The weekly numbers were differenced and log transformed for stationarity. The time series used for analysis started on May 1, 2020 (the start date of the 9th week from the date while the first case occurred in the province). Because the variances of the earlier values of the incidence after log transformation were still larger, they were excluded from the analysis.
In Eqs. (3)–(5), subscript t represents the “current” time. It is usually the last available time point of the series. This approach needs to construct multiple ARIMA models for the same series with different time periods. In this paper, the model used to fit the time series ended at time t is called current ARIMA model. The others for the same series but ended earlier (before t) are called historical ARIMA models.
SAS ARIMA procedure [17] was used for the analyses. To fully use historical information, the end date points (weeks for this study) for the first and subsequent historical ARIMA models should be as early as possible. The same series with different end weeks were pretested by IDENTIFY statement in the ARIMA procedure. The earliest end week (week 48) was determined based on approximate white noise tests of the hypothesis that none of the autocorrelations of the series up to lag equals 6 are significantly different from 0. According to the tests with a few shorter series, any series ended earlier than week 48 was a white noise series. Further analyses with those series were not necessary.

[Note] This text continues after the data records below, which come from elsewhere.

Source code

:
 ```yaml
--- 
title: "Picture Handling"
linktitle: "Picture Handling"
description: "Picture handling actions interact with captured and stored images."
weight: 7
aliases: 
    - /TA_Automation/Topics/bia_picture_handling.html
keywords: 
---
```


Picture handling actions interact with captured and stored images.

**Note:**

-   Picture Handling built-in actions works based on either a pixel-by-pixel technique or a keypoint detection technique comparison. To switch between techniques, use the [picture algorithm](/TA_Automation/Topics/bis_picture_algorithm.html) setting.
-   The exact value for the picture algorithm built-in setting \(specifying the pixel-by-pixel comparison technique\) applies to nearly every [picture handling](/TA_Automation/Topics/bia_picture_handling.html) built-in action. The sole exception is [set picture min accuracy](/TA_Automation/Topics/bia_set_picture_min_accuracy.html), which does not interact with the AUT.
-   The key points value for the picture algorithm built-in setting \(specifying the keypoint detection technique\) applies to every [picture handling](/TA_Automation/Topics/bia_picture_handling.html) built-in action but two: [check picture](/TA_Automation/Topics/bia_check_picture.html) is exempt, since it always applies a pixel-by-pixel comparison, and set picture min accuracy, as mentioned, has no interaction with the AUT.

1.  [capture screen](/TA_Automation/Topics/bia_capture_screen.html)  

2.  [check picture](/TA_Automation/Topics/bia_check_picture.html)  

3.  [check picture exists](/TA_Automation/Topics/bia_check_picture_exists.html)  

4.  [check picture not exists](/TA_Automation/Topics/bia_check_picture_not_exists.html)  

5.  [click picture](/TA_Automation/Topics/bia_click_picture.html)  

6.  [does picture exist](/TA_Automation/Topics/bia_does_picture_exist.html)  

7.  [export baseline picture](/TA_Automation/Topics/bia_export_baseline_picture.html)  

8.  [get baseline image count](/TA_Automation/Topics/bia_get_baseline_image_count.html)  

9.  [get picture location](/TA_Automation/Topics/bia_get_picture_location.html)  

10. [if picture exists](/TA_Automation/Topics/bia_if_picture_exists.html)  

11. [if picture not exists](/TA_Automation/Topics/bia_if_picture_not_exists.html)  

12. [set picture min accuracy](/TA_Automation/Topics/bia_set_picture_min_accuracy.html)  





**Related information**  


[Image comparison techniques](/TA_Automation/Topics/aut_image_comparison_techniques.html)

The description of data preprocessing appears complicated. With a general SAS ARIMA procedure, however, the number of differences, number of log transformations, start and the earliest end weeks were determined in minutes.
3.3. Model constructing
The algorithm in Fig. 2 illustrated the process to specify the model type and 3-lag combination for the best model building. To specify the type and lags, six circles of estimation processes were conducted for a series started in week 9 and ended in week 48.
Fig. 2.
Algorithm for specifying type and lags, building the best model to fit the series ended in week 48, and calculating the differences between real data and forecasted values.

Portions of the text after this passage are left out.